Every record is to be returned as written, with no omissions.

DATA RECORDS Start Marker

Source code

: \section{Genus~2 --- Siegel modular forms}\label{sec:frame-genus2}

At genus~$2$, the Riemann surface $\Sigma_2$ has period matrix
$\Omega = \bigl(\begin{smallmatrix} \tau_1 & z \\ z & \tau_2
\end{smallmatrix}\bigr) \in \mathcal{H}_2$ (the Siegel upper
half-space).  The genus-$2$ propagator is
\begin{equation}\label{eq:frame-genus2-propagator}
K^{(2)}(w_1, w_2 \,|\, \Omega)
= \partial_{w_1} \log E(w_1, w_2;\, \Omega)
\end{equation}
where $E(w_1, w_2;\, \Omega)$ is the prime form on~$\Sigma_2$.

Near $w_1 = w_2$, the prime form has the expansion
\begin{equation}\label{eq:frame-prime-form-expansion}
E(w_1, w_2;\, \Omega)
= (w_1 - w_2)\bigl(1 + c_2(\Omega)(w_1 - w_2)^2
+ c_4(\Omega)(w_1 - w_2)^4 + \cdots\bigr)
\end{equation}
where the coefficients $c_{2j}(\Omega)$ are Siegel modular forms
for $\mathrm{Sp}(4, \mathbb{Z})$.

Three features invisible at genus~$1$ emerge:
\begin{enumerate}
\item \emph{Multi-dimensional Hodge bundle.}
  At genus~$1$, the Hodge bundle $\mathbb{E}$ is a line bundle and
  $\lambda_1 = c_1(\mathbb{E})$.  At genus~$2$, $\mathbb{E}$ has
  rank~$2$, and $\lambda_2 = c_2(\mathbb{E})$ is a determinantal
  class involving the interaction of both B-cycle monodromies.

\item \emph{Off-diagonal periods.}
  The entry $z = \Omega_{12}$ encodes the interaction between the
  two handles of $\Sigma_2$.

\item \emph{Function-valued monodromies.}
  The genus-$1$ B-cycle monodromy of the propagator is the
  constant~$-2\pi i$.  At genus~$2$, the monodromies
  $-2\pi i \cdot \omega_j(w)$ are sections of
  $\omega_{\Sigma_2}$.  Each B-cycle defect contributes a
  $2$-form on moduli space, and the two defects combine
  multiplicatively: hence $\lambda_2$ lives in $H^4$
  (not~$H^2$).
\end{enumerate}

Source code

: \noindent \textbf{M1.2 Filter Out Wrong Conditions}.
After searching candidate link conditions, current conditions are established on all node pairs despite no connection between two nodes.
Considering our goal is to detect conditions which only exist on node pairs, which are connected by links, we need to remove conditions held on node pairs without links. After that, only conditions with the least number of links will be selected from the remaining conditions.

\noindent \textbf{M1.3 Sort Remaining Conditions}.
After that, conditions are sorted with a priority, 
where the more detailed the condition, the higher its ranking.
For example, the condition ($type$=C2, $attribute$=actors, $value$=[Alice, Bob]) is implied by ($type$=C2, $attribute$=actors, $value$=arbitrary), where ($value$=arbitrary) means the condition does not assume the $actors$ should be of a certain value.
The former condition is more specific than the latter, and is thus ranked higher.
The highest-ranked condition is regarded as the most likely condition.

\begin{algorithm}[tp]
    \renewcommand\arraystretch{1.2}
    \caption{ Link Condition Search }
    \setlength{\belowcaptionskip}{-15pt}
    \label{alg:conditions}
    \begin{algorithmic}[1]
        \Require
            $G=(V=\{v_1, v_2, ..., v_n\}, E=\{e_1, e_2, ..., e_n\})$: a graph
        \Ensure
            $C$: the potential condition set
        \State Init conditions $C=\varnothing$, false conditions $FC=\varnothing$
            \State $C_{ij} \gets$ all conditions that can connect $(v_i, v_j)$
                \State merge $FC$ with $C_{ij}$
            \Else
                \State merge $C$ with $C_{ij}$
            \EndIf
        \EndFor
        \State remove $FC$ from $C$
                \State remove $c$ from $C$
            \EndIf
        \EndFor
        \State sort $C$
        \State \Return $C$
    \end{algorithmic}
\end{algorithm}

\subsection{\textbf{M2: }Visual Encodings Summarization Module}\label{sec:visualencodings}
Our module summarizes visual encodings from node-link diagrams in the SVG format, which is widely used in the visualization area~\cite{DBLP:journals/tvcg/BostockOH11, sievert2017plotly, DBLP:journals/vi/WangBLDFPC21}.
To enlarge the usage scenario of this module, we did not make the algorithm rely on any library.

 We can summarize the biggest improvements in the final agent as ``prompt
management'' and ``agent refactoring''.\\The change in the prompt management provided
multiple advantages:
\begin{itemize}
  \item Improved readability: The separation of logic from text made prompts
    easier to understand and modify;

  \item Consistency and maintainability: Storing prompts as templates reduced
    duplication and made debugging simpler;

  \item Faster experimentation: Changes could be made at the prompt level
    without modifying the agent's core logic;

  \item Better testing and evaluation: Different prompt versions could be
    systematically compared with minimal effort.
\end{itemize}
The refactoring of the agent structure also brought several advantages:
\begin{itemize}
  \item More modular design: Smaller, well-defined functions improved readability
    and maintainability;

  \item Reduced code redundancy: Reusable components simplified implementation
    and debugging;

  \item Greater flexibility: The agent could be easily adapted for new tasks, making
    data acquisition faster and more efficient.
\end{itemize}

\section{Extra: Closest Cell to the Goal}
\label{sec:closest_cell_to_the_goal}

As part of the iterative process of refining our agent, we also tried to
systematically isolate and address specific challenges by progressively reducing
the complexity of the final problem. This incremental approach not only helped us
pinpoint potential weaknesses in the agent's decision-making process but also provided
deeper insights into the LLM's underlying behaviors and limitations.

DATA RECORDS End Marker

=== EXERCISE RESPONSE ===
Source code

: \section{Genus~2 --- Siegel modular forms}\label{sec:frame-genus2}

At genus~$2$, the Riemann surface $\Sigma_2$ has period matrix
$\Omega = \bigl(\begin{smallmatrix} \tau_1 & z \\ z & \tau_2
\end{smallmatrix}\bigr) \in \mathcal{H}_2$ (the Siegel upper
half-space).  The genus-$2$ propagator is
\begin{equation}\label{eq:frame-genus2-propagator}
K^{(2)}(w_1, w_2 \,|\, \Omega)
= \partial_{w_1} \log E(w_1, w_2;\, \Omega)
\end{equation}
where $E(w_1, w_2;\, \Omega)$ is the prime form on~$\Sigma_2$.

Near $w_1 = w_2$, the prime form has the expansion
\begin{equation}\label{eq:frame-prime-form-expansion}
E(w_1, w_2;\, \Omega)
= (w_1 - w_2)\bigl(1 + c_2(\Omega)(w_1 - w_2)^2
+ c_4(\Omega)(w_1 - w_2)^4 + \cdots\bigr)
\end{equation}
where the coefficients $c_{2j}(\Omega)$ are Siegel modular forms
for $\mathrm{Sp}(4, \mathbb{Z})$.

Three features invisible at genus~$1$ emerge:
\begin{enumerate}
\item \emph{Multi-dimensional Hodge bundle.}
  At genus~$1$, the Hodge bundle $\mathbb{E}$ is a line bundle and
  $\lambda_1 = c_1(\mathbb{E})$.  At genus~$2$, $\mathbb{E}$ has
  rank~$2$, and $\lambda_2 = c_2(\mathbb{E})$ is a determinantal
  class involving the interaction of both B-cycle monodromies.

\item \emph{Off-diagonal periods.}
  The entry $z = \Omega_{12}$ encodes the interaction between the
  two handles of $\Sigma_2$.

\item \emph{Function-valued monodromies.}
  The genus-$1$ B-cycle monodromy of the propagator is the
  constant~$-2\pi i$.  At genus~$2$, the monodromies
  $-2\pi i \cdot \omega_j(w)$ are sections of
  $\omega_{\Sigma_2}$.  Each B-cycle defect contributes a
  $2$-form on moduli space, and the two defects combine
  multiplicatively: hence $\lambda_2$ lives in $H^4$
  (not~$H^2$).
\end{enumerate}

Source code

: \noindent \textbf{M1.2 Filter Out Wrong Conditions}.
After searching candidate link conditions, current conditions are established on all node pairs despite no connection between two nodes.
Considering our goal is to detect conditions which only exist on node pairs, which are connected by links, we need to remove conditions held on node pairs without links. After that, only conditions with the least number of links will be selected from the remaining conditions.

\noindent \textbf{M1.3 Sort Remaining Conditions}.
After that, conditions are sorted with a priority, 
where the more detailed the condition, the higher its ranking.
For example, the condition ($type$=C2, $attribute$=actors, $value$=[Alice, Bob]) is implied by ($type$=C2, $attribute$=actors, $value$=arbitrary), where ($value$=arbitrary) means the condition does not assume the $actors$ should be of a certain value.
The former condition is more specific than the latter, and is thus ranked higher.
The highest-ranked condition is regarded as the most likely condition.

\begin{algorithm}[tp]
    \renewcommand\arraystretch{1.2}
    \caption{ Link Condition Search }
    \setlength{\belowcaptionskip}{-15pt}
    \label{alg:conditions}
    \begin{algorithmic}[1]
        \Require
            $G=(V=\{v_1, v_2, ..., v_n\}, E=\{e_1, e_2, ..., e_n\})$: a graph
        \Ensure
            $C$: the potential condition set
        \State Init conditions $C=\varnothing$, false conditions $FC=\varnothing$
            \State $C_{ij} \gets$ all conditions that can connect $(v_i, v_j)$
                \State merge $FC$ with $C_{ij}$
            \Else
                \State merge $C$ with $C_{ij}$
            \EndIf
        \EndFor
        \State remove $FC$ from $C$
                \State remove $c$ from $C$
            \EndIf
        \EndFor
        \State sort $C$
        \State \Return $C$
    \end{algorithmic}
\end{algorithm}

\subsection{\textbf{M2: }Visual Encodings Summarization Module}\label{sec:visualencodings}
Our module summarizes visual encodings from node-link diagrams in the SVG format, which is widely used in the visualization area~\cite{DBLP:journals/tvcg/BostockOH11, sievert2017plotly, DBLP:journals/vi/WangBLDFPC21}.
To enlarge the usage scenario of this module, we did not make the algorithm rely on any library.

 We can summarize the biggest improvements in the final agent as ``prompt
management'' and ``agent refactoring''.\\The change in the prompt management provided
multiple advantages:
\begin{itemize}
  \item Improved readability: The separation of logic from text made prompts
    easier to understand and modify;

  \item Consistency and maintainability: Storing prompts as templates reduced
    duplication and made debugging simpler;

  \item Faster experimentation: Changes could be made at the prompt level
    without modifying the agent's core logic;

  \item Better testing and evaluation: Different prompt versions could be
    systematically compared with minimal effort.
\end{itemize}
The refactoring of the agent structure also brought several advantages:
\begin{itemize}
  \item More modular design: Smaller, well-defined functions improved readability
    and maintainability;

  \item Reduced code redundancy: Reusable components simplified implementation
    and debugging;

  \item Greater flexibility: The agent could be easily adapted for new tasks, making
    data acquisition faster and more efficient.
\end{itemize}

\section{Extra: Closest Cell to the Goal}
\label{sec:closest_cell_to_the_goal}

As part of the iterative process of refining our agent, we also tried to
systematically isolate and address specific challenges by progressively reducing
the complexity of the final problem. This incremental approach not only helped us
pinpoint potential weaknesses in the agent's decision-making process but also provided
deeper insights into the LLM's underlying behaviors and limitations.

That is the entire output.